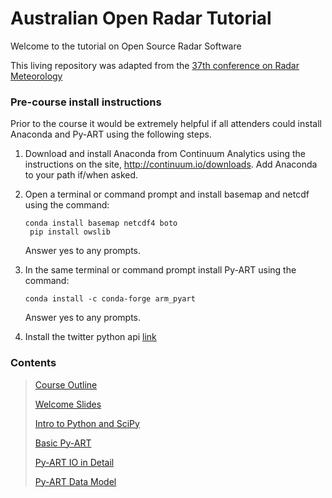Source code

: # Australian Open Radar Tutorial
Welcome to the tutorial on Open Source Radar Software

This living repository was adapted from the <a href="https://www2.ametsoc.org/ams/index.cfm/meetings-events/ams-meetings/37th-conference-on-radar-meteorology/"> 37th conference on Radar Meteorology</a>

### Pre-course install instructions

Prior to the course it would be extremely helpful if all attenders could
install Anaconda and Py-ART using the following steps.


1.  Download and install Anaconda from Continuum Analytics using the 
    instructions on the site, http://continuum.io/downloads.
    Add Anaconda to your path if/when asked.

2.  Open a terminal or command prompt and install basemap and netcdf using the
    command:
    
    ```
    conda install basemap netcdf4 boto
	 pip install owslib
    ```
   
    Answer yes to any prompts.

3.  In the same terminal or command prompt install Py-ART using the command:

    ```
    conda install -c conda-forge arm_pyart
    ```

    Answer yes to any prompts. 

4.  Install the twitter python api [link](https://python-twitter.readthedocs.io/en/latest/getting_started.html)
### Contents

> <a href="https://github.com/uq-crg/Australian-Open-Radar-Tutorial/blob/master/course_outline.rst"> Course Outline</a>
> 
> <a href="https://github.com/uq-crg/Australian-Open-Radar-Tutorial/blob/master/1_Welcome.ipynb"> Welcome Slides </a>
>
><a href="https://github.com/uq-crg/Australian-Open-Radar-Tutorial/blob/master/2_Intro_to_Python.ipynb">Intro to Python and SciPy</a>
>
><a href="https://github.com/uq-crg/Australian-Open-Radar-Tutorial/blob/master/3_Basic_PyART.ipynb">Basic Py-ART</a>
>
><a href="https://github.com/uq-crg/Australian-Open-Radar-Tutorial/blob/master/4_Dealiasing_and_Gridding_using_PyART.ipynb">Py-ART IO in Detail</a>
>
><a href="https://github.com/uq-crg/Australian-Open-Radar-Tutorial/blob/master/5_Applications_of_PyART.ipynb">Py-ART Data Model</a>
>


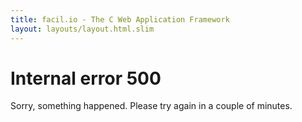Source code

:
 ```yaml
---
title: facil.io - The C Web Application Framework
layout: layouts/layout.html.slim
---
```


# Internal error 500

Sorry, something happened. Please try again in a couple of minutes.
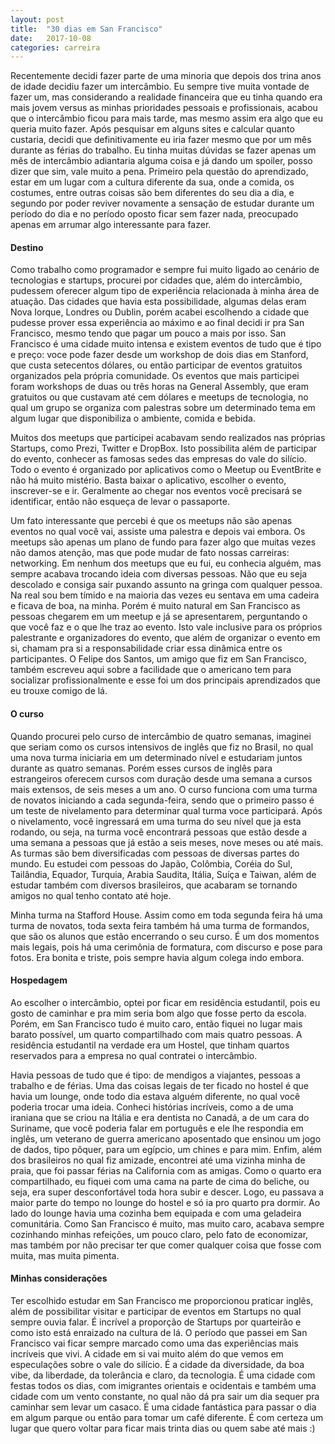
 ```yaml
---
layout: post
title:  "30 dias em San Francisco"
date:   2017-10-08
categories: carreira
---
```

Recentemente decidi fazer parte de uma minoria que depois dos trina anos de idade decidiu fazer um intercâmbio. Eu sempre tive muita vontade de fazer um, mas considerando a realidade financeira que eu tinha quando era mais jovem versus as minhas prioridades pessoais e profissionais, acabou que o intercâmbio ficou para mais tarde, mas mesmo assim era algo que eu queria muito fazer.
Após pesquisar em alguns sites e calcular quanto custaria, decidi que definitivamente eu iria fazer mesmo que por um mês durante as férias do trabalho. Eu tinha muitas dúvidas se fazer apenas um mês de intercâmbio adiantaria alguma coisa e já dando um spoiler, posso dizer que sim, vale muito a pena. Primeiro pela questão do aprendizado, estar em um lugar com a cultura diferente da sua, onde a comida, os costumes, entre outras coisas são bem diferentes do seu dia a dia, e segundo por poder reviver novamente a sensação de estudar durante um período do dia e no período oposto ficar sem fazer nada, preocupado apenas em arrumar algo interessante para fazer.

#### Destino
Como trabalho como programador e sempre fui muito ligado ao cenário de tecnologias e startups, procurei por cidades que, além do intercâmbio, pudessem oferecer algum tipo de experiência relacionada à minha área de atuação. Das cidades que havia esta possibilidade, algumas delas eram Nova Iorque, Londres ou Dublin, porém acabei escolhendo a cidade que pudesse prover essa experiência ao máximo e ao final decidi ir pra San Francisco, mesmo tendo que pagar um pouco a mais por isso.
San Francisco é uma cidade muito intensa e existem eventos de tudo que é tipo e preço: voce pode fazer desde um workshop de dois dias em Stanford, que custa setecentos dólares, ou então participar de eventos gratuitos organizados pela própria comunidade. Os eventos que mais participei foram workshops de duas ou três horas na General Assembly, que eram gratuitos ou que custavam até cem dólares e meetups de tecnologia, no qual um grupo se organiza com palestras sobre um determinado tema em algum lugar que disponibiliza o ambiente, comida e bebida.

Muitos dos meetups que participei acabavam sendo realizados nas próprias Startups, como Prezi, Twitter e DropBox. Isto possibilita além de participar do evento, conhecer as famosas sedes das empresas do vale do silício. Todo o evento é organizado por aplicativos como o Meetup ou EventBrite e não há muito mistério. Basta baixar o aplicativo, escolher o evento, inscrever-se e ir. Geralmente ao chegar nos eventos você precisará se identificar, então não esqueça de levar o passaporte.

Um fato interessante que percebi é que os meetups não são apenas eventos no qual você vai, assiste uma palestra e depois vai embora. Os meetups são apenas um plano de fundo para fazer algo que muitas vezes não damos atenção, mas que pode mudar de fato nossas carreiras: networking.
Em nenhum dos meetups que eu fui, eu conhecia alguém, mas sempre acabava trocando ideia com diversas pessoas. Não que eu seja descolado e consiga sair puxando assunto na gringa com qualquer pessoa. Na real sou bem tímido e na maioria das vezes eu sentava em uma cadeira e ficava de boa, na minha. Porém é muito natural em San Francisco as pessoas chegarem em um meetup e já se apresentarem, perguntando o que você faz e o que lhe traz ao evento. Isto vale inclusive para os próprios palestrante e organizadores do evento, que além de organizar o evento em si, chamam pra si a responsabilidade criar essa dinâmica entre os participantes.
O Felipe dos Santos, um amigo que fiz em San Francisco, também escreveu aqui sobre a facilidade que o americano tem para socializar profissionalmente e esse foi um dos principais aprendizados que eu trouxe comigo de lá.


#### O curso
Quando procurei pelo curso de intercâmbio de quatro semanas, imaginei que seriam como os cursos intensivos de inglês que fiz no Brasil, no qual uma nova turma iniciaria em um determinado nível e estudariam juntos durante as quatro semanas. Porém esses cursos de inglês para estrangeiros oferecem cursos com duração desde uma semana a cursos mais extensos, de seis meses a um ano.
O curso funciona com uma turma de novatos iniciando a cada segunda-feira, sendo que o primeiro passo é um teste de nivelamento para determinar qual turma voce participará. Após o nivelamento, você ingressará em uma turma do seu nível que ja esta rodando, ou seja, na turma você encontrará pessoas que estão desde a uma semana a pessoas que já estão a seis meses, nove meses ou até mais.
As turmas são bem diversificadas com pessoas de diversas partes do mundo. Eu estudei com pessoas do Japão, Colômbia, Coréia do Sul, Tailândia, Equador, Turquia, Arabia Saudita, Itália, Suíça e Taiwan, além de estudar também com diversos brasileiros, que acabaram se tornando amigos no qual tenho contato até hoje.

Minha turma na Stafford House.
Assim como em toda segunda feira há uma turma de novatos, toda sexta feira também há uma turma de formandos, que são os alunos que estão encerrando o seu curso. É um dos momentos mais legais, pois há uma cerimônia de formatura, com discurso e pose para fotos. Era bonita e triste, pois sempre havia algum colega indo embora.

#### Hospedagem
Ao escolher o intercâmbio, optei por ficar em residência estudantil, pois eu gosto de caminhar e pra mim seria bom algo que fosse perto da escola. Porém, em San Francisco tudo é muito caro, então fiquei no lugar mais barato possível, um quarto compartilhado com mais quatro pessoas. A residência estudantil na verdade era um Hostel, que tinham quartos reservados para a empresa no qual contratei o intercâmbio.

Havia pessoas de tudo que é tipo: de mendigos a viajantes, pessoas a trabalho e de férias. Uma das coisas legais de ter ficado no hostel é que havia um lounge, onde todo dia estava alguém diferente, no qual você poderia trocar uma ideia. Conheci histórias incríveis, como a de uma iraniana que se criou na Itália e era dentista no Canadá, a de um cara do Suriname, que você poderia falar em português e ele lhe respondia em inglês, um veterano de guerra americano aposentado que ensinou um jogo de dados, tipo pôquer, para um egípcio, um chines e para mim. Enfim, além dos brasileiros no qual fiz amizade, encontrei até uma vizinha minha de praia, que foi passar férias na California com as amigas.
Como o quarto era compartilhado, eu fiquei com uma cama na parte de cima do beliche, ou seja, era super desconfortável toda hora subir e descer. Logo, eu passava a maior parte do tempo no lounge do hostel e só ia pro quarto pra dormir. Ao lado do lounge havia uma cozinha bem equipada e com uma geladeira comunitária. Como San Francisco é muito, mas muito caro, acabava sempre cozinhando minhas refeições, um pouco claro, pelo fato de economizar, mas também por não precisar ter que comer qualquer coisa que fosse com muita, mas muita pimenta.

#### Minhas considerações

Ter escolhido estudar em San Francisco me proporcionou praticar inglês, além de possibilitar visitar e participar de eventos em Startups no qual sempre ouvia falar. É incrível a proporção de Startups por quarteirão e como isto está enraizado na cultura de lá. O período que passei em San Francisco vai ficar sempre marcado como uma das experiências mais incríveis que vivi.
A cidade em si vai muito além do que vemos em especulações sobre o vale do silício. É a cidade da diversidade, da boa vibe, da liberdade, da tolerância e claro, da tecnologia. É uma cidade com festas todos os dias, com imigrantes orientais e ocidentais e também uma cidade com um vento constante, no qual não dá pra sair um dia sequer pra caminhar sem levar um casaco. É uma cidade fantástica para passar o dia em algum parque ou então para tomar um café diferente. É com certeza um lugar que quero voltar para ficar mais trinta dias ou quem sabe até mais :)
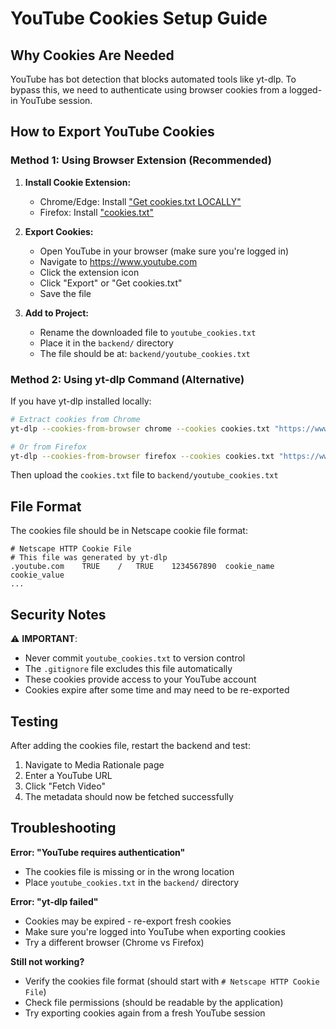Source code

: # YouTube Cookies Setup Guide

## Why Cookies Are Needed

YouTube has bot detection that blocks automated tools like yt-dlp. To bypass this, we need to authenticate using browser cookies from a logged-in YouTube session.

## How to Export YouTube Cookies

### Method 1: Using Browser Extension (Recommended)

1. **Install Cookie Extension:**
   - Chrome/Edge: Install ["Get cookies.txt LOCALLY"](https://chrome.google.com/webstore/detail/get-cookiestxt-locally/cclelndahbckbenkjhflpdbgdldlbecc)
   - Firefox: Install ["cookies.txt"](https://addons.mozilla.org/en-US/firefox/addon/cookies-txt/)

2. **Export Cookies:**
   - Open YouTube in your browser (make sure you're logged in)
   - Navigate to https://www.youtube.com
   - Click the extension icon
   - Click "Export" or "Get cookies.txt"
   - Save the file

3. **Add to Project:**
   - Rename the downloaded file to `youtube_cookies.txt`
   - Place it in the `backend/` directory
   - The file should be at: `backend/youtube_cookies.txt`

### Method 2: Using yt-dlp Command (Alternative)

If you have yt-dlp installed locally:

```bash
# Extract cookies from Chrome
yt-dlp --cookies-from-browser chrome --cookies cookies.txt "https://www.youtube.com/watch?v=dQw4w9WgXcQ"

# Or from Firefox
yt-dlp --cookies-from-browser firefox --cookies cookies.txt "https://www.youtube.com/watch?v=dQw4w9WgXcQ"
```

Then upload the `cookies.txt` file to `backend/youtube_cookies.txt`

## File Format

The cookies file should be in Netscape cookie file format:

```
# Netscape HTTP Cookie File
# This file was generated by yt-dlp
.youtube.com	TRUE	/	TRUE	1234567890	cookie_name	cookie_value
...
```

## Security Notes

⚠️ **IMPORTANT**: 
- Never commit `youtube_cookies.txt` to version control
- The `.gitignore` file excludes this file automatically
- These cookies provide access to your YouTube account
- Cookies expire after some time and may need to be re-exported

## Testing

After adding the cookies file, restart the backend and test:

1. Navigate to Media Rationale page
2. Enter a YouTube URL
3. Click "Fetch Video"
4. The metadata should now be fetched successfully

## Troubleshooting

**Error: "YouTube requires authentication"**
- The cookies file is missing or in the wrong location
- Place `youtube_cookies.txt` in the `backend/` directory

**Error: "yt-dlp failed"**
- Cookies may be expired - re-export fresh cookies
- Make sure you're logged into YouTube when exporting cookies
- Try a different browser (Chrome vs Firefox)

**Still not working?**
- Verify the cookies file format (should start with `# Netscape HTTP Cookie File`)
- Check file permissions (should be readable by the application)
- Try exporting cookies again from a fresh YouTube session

INSTRUCTIONS TO FOLLOW ::
Among the records above, only the lines between the line holding "this file automatically" and the line holding "- Verify the", inclusive, are to be output, exactly as written.

SOLVED PROBLEM ::
- The `.gitignore` file excludes this file automatically
- These cookies provide access to your YouTube account
- Cookies expire after some time and may need to be re-exported

## Testing

After adding the cookies file, restart the backend and test:

1. Navigate to Media Rationale page
2. Enter a YouTube URL
3. Click "Fetch Video"
4. The metadata should now be fetched successfully

## Troubleshooting

**Error: "YouTube requires authentication"**
- The cookies file is missing or in the wrong location
- Place `youtube_cookies.txt` in the `backend/` directory

**Error: "yt-dlp failed"**
- Cookies may be expired - re-export fresh cookies
- Make sure you're logged into YouTube when exporting cookies
- Try a different browser (Chrome vs Firefox)

**Still not working?**
- Verify the cookies file format (should start with `# Netscape HTTP Cookie File`)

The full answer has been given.